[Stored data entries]
• • •

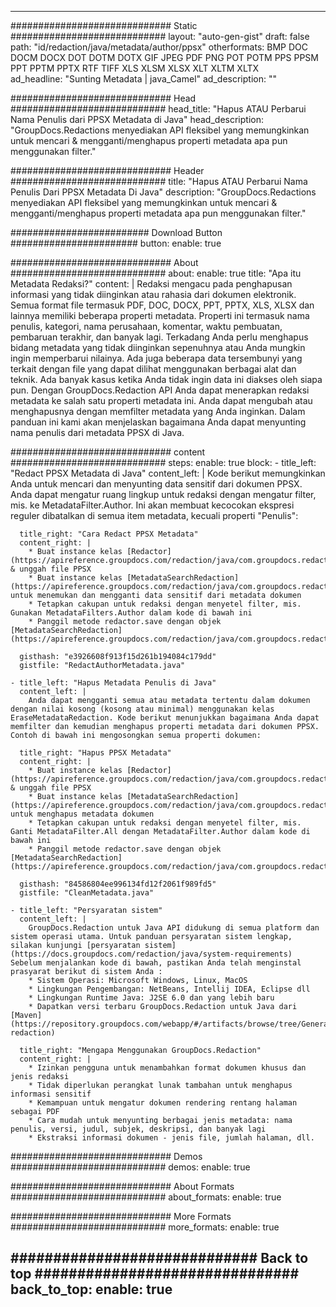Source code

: 













---
############################# Static ############################
layout: "auto-gen-gist"
draft: false
path: "id/redaction/java/metadata/author/ppsx"
otherformats: BMP DOC DOCM DOCX DOT DOTM DOTX GIF JPEG PDF PNG POT POTM PPS PPSM PPT PPTM PPTX RTF TIFF XLS XLSM XLSX XLT XLTM XLTX  
ad_headline: "Sunting Metadata | java_Camel"
ad_description: ""

############################# Head ############################
head_title: "Hapus ATAU Perbarui Nama Penulis dari PPSX Metadata di Java"
head_description: "GroupDocs.Redactions menyediakan API fleksibel yang memungkinkan untuk mencari & mengganti/menghapus properti metadata apa pun menggunakan filter."

############################# Header ############################
title: "Hapus ATAU Perbarui Nama Penulis Dari PPSX Metadata Di Java"
description: "GroupDocs.Redactions menyediakan API fleksibel yang memungkinkan untuk mencari & mengganti/menghapus properti metadata apa pun menggunakan filter."

######################### Download Button #######################
button:
    enable: true

############################# About ############################
about:
    enable: true
    title: "Apa itu Metadata Redaksi?"
    content: |
        Redaksi mengacu pada penghapusan informasi yang tidak diinginkan atau rahasia dari dokumen elektronik. Semua format file termasuk PDF, DOC, DOCX, PPT, PPTX, XLS, XLSX dan lainnya memiliki beberapa properti metadata. Properti ini termasuk nama penulis, kategori, nama perusahaan, komentar, waktu pembuatan, pembaruan terakhir, dan banyak lagi. Terkadang Anda perlu menghapus bidang metadata yang tidak diinginkan sepenuhnya atau Anda mungkin ingin memperbarui nilainya. Ada juga beberapa data tersembunyi yang terkait dengan file yang dapat dilihat menggunakan berbagai alat dan teknik. Ada banyak kasus ketika Anda tidak ingin data ini diakses oleh siapa pun. Dengan GroupDocs.Redaction API Anda dapat menerapkan redaksi metadata ke salah satu properti metadata ini. Anda dapat mengubah atau menghapusnya dengan memfilter metadata yang Anda inginkan. Dalam panduan ini kami akan menjelaskan bagaimana Anda dapat menyunting nama penulis dari metadata PPSX di Java.

############################# content ############################
steps:
    enable: true
    block:
    - title_left: "Redact PPSX Metadata di Java"
      content_left: |
        Kode berikut memungkinkan Anda untuk mencari dan menyunting data sensitif dari dokumen PPSX. Anda dapat mengatur ruang lingkup untuk redaksi dengan mengatur filter, mis. ke MetadataFilter.Author. Ini akan membuat kecocokan ekspresi reguler dibatalkan di semua item metadata, kecuali properti "Penulis": 

      title_right: "Cara Redact PPSX Metadata"
      content_right: |
        * Buat instance kelas [Redactor](https://apireference.groupdocs.com/redaction/java/com.groupdocs.redaction/Redactor) & unggah file PPSX
        * Buat instance kelas [MetadataSearchRedaction](https://apireference.groupdocs.com/redaction/java/com.groupdocs.redaction.redactions/MetadataSearchRedaction) untuk menemukan dan mengganti data sensitif dari metadata dokumen
        * Tetapkan cakupan untuk redaksi dengan menyetel filter, mis. Gunakan MetadataFilters.Author dalam kode di bawah ini
        * Panggil metode redactor.save dengan objek [MetadataSearchRedaction](https://apireference.groupdocs.com/redaction/java/com.groupdocs.redaction.redactions/MetadataSearchRedaction) 

      gisthash: "e3926608f913f15d261b194084c179dd"
      gistfile: "RedactAuthorMetadata.java"
      
    - title_left: "Hapus Metadata Penulis di Java"
      content_left: |
        Anda dapat mengganti semua atau metadata tertentu dalam dokumen dengan nilai kosong (kosong atau minimal) menggunakan kelas EraseMetadataRedaction. Kode berikut menunjukkan bagaimana Anda dapat memfilter dan kemudian menghapus properti metadata dari dokumen PPSX. Contoh di bawah ini mengosongkan semua properti dokumen: 
        
      title_right: "Hapus PPSX Metadata"
      content_right: |
        * Buat instance kelas [Redactor](https://apireference.groupdocs.com/redaction/java/com.groupdocs.redaction/Redactor) & unggah file PPSX
        * Buat instance kelas [MetadataSearchRedaction](https://apireference.groupdocs.com/redaction/java/com.groupdocs.redaction.redactions/MetadataSearchRedaction) untuk menghapus metadata dokumen
        * Tetapkan cakupan untuk redaksi dengan menyetel filter, mis. Ganti MetadataFilter.All dengan MetadataFilter.Author dalam kode di bawah ini
        * Panggil metode redactor.save dengan objek [MetadataSearchRedaction](https://apireference.groupdocs.com/redaction/java/com.groupdocs.redaction.redactions/MetadataSearchRedaction) 
        
      gisthash: "84586804ee996134fd12f2061f989fd5"
      gistfile: "CleanMetadata.java"

    - title_left: "Persyaratan sistem"
      content_left: |
        GroupDocs.Redaction untuk Java API didukung di semua platform dan sistem operasi utama. Untuk panduan persyaratan sistem lengkap, silakan kunjungi [persyaratan sistem](https://docs.groupdocs.com/redaction/java/system-requirements) Sebelum menjalankan kode di bawah, pastikan Anda telah menginstal prasyarat berikut di sistem Anda :
        * Sistem Operasi: Microsoft Windows, Linux, MacOS
        * Lingkungan Pengembangan: NetBeans, Intellij IDEA, Eclipse dll
        * Lingkungan Runtime Java: J2SE 6.0 dan yang lebih baru
        * Dapatkan versi terbaru GroupDocs.Redaction untuk Java dari [Maven](https://repository.groupdocs.com/webapp/#/artifacts/browse/tree/General/repo/com/groupdocs/groupdocs-redaction)
        
      title_right: "Mengapa Menggunakan GroupDocs.Redaction"
      content_right: |
        * Izinkan pengguna untuk menambahkan format dokumen khusus dan jenis redaksi
        * Tidak diperlukan perangkat lunak tambahan untuk menghapus informasi sensitif
        * Kemampuan untuk mengatur dokumen rendering rentang halaman sebagai PDF
        * Cara mudah untuk menyunting berbagai jenis metadata: nama penulis, versi, judul, subjek, deskripsi, dan banyak lagi
        * Ekstraksi informasi dokumen - jenis file, jumlah halaman, dll.
        


############################# Demos ############################
demos:
    enable: true

############################# About Formats ############################
about_formats:
    enable: true

############################# More Formats ############################
more_formats:
    enable: true

############################# Back to top ###############################
back_to_top:
    enable: true
---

• • •

For every entry above, write it out exactly and remove any image.

Source code

: 













---
############################# Static ############################
layout: "auto-gen-gist"
draft: false
path: "id/redaction/java/metadata/author/ppsx"
otherformats: BMP DOC DOCM DOCX DOT DOTM DOTX GIF JPEG PDF PNG POT POTM PPS PPSM PPT PPTM PPTX RTF TIFF XLS XLSM XLSX XLT XLTM XLTX  
ad_headline: "Sunting Metadata | java_Camel"
ad_description: ""

############################# Head ############################
head_title: "Hapus ATAU Perbarui Nama Penulis dari PPSX Metadata di Java"
head_description: "GroupDocs.Redactions menyediakan API fleksibel yang memungkinkan untuk mencari & mengganti/menghapus properti metadata apa pun menggunakan filter."

############################# Header ############################
title: "Hapus ATAU Perbarui Nama Penulis Dari PPSX Metadata Di Java"
description: "GroupDocs.Redactions menyediakan API fleksibel yang memungkinkan untuk mencari & mengganti/menghapus properti metadata apa pun menggunakan filter."

######################### Download Button #######################
button:
    enable: true

############################# About ############################
about:
    enable: true
    title: "Apa itu Metadata Redaksi?"
    content: |
        Redaksi mengacu pada penghapusan informasi yang tidak diinginkan atau rahasia dari dokumen elektronik. Semua format file termasuk PDF, DOC, DOCX, PPT, PPTX, XLS, XLSX dan lainnya memiliki beberapa properti metadata. Properti ini termasuk nama penulis, kategori, nama perusahaan, komentar, waktu pembuatan, pembaruan terakhir, dan banyak lagi. Terkadang Anda perlu menghapus bidang metadata yang tidak diinginkan sepenuhnya atau Anda mungkin ingin memperbarui nilainya. Ada juga beberapa data tersembunyi yang terkait dengan file yang dapat dilihat menggunakan berbagai alat dan teknik. Ada banyak kasus ketika Anda tidak ingin data ini diakses oleh siapa pun. Dengan GroupDocs.Redaction API Anda dapat menerapkan redaksi metadata ke salah satu properti metadata ini. Anda dapat mengubah atau menghapusnya dengan memfilter metadata yang Anda inginkan. Dalam panduan ini kami akan menjelaskan bagaimana Anda dapat menyunting nama penulis dari metadata PPSX di Java.

############################# content ############################
steps:
    enable: true
    block:
    - title_left: "Redact PPSX Metadata di Java"
      content_left: |
        Kode berikut memungkinkan Anda untuk mencari dan menyunting data sensitif dari dokumen PPSX. Anda dapat mengatur ruang lingkup untuk redaksi dengan mengatur filter, mis. ke MetadataFilter.Author. Ini akan membuat kecocokan ekspresi reguler dibatalkan di semua item metadata, kecuali properti "Penulis": 

      title_right: "Cara Redact PPSX Metadata"
      content_right: |
        * Buat instance kelas [Redactor](https://apireference.groupdocs.com/redaction/java/com.groupdocs.redaction/Redactor) & unggah file PPSX
        * Buat instance kelas [MetadataSearchRedaction](https://apireference.groupdocs.com/redaction/java/com.groupdocs.redaction.redactions/MetadataSearchRedaction) untuk menemukan dan mengganti data sensitif dari metadata dokumen
        * Tetapkan cakupan untuk redaksi dengan menyetel filter, mis. Gunakan MetadataFilters.Author dalam kode di bawah ini
        * Panggil metode redactor.save dengan objek [MetadataSearchRedaction](https://apireference.groupdocs.com/redaction/java/com.groupdocs.redaction.redactions/MetadataSearchRedaction) 

      gisthash: "e3926608f913f15d261b194084c179dd"
      gistfile: "RedactAuthorMetadata.java"
      
    - title_left: "Hapus Metadata Penulis di Java"
      content_left: |
        Anda dapat mengganti semua atau metadata tertentu dalam dokumen dengan nilai kosong (kosong atau minimal) menggunakan kelas EraseMetadataRedaction. Kode berikut menunjukkan bagaimana Anda dapat memfilter dan kemudian menghapus properti metadata dari dokumen PPSX. Contoh di bawah ini mengosongkan semua properti dokumen: 
        
      title_right: "Hapus PPSX Metadata"
      content_right: |
        * Buat instance kelas [Redactor](https://apireference.groupdocs.com/redaction/java/com.groupdocs.redaction/Redactor) & unggah file PPSX
        * Buat instance kelas [MetadataSearchRedaction](https://apireference.groupdocs.com/redaction/java/com.groupdocs.redaction.redactions/MetadataSearchRedaction) untuk menghapus metadata dokumen
        * Tetapkan cakupan untuk redaksi dengan menyetel filter, mis. Ganti MetadataFilter.All dengan MetadataFilter.Author dalam kode di bawah ini
        * Panggil metode redactor.save dengan objek [MetadataSearchRedaction](https://apireference.groupdocs.com/redaction/java/com.groupdocs.redaction.redactions/MetadataSearchRedaction) 
        
      gisthash: "84586804ee996134fd12f2061f989fd5"
      gistfile: "CleanMetadata.java"

    - title_left: "Persyaratan sistem"
      content_left: |
        GroupDocs.Redaction untuk Java API didukung di semua platform dan sistem operasi utama. Untuk panduan persyaratan sistem lengkap, silakan kunjungi [persyaratan sistem](https://docs.groupdocs.com/redaction/java/system-requirements) Sebelum menjalankan kode di bawah, pastikan Anda telah menginstal prasyarat berikut di sistem Anda :
        * Sistem Operasi: Microsoft Windows, Linux, MacOS
        * Lingkungan Pengembangan: NetBeans, Intellij IDEA, Eclipse dll
        * Lingkungan Runtime Java: J2SE 6.0 dan yang lebih baru
        * Dapatkan versi terbaru GroupDocs.Redaction untuk Java dari [Maven](https://repository.groupdocs.com/webapp/#/artifacts/browse/tree/General/repo/com/groupdocs/groupdocs-redaction)
        
      title_right: "Mengapa Menggunakan GroupDocs.Redaction"
      content_right: |
        * Izinkan pengguna untuk menambahkan format dokumen khusus dan jenis redaksi
        * Tidak diperlukan perangkat lunak tambahan untuk menghapus informasi sensitif
        * Kemampuan untuk mengatur dokumen rendering rentang halaman sebagai PDF
        * Cara mudah untuk menyunting berbagai jenis metadata: nama penulis, versi, judul, subjek, deskripsi, dan banyak lagi
        * Ekstraksi informasi dokumen - jenis file, jumlah halaman, dll.
        


############################# Demos ############################
demos:
    enable: true

############################# About Formats ############################
about_formats:
    enable: true

############################# More Formats ############################
more_formats:
    enable: true

############################# Back to top ###############################
back_to_top:
    enable: true
---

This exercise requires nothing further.